• **Supplied material**:
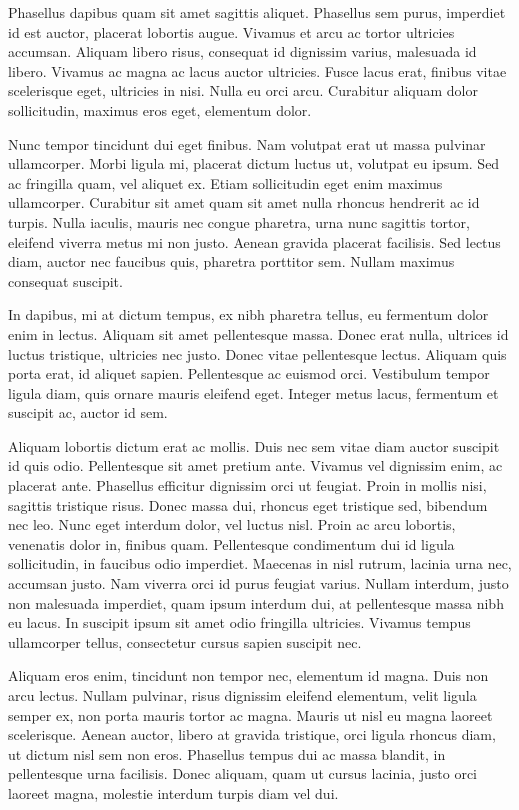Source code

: Phasellus dapibus quam sit amet sagittis aliquet. Phasellus sem purus, imperdiet id est auctor, placerat lobortis augue. Vivamus et arcu ac tortor ultricies accumsan. Aliquam libero risus, consequat id dignissim varius, malesuada id libero. Vivamus ac magna ac lacus auctor ultricies. Fusce lacus erat, finibus vitae scelerisque eget, ultricies in nisi. Nulla eu orci arcu. Curabitur aliquam dolor sollicitudin, maximus eros eget, elementum dolor.

Nunc tempor tincidunt dui eget finibus. Nam volutpat erat ut massa pulvinar ullamcorper. Morbi ligula mi, placerat dictum luctus ut, volutpat eu ipsum. Sed ac fringilla quam, vel aliquet ex. Etiam sollicitudin eget enim maximus ullamcorper. Curabitur sit amet quam sit amet nulla rhoncus hendrerit ac id turpis. Nulla iaculis, mauris nec congue pharetra, urna nunc sagittis tortor, eleifend viverra metus mi non justo. Aenean gravida placerat facilisis. Sed lectus diam, auctor nec faucibus quis, pharetra porttitor sem. Nullam maximus consequat suscipit.

In dapibus, mi at dictum tempus, ex nibh pharetra tellus, eu fermentum dolor enim in lectus. Aliquam sit amet pellentesque massa. Donec erat nulla, ultrices id luctus tristique, ultricies nec justo. Donec vitae pellentesque lectus. Aliquam quis porta erat, id aliquet sapien. Pellentesque ac euismod orci. Vestibulum tempor ligula diam, quis ornare mauris eleifend eget. Integer metus lacus, fermentum et suscipit ac, auctor id sem.

Aliquam lobortis dictum erat ac mollis. Duis nec sem vitae diam auctor suscipit id quis odio. Pellentesque sit amet pretium ante. Vivamus vel dignissim enim, ac placerat ante. Phasellus efficitur dignissim orci ut feugiat. Proin in mollis nisi, sagittis tristique risus. Donec massa dui, rhoncus eget tristique sed, bibendum nec leo. Nunc eget interdum dolor, vel luctus nisl. Proin ac arcu lobortis, venenatis dolor in, finibus quam. Pellentesque condimentum dui id ligula sollicitudin, in faucibus odio imperdiet. Maecenas in nisl rutrum, lacinia urna nec, accumsan justo. Nam viverra orci id purus feugiat varius. Nullam interdum, justo non malesuada imperdiet, quam ipsum interdum dui, at pellentesque massa nibh eu lacus. In suscipit ipsum sit amet odio fringilla ultricies. Vivamus tempus ullamcorper tellus, consectetur cursus sapien suscipit nec.

Aliquam eros enim, tincidunt non tempor nec, elementum id magna. Duis non arcu lectus. Nullam pulvinar, risus dignissim eleifend elementum, velit ligula semper ex, non porta mauris tortor ac magna. Mauris ut nisl eu magna laoreet scelerisque. Aenean auctor, libero at gravida tristique, orci ligula rhoncus diam, ut dictum nisl sem non eros. Phasellus tempus dui ac massa blandit, in pellentesque urna facilisis. Donec aliquam, quam ut cursus lacinia, justo orci laoreet magna, molestie interdum turpis diam vel dui.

• **Directions**: Out of the preceding entries, pull each line that contains the word "Nunc".

• **Expected answer**:
Nunc tempor tincidunt dui eget finibus. Nam volutpat erat ut massa pulvinar ullamcorper. Morbi ligula mi, placerat dictum luctus ut, volutpat eu ipsum. Sed ac fringilla quam, vel aliquet ex. Etiam sollicitudin eget enim maximus ullamcorper. Curabitur sit amet quam sit amet nulla rhoncus hendrerit ac id turpis. Nulla iaculis, mauris nec congue pharetra, urna nunc sagittis tortor, eleifend viverra metus mi non justo. Aenean gravida placerat facilisis. Sed lectus diam, auctor nec faucibus quis, pharetra porttitor sem. Nullam maximus consequat suscipit.
Aliquam lobortis dictum erat ac mollis. Duis nec sem vitae diam auctor suscipit id quis odio. Pellentesque sit amet pretium ante. Vivamus vel dignissim enim, ac placerat ante. Phasellus efficitur dignissim orci ut feugiat. Proin in mollis nisi, sagittis tristique risus. Donec massa dui, rhoncus eget tristique sed, bibendum nec leo. Nunc eget interdum dolor, vel luctus nisl. Proin ac arcu lobortis, venenatis dolor in, finibus quam. Pellentesque condimentum dui id ligula sollicitudin, in faucibus odio imperdiet. Maecenas in nisl rutrum, lacinia urna nec, accumsan justo. Nam viverra orci id purus feugiat varius. Nullam interdum, justo non malesuada imperdiet, quam ipsum interdum dui, at pellentesque massa nibh eu lacus. In suscipit ipsum sit amet odio fringilla ultricies. Vivamus tempus ullamcorper tellus, consectetur cursus sapien suscipit nec.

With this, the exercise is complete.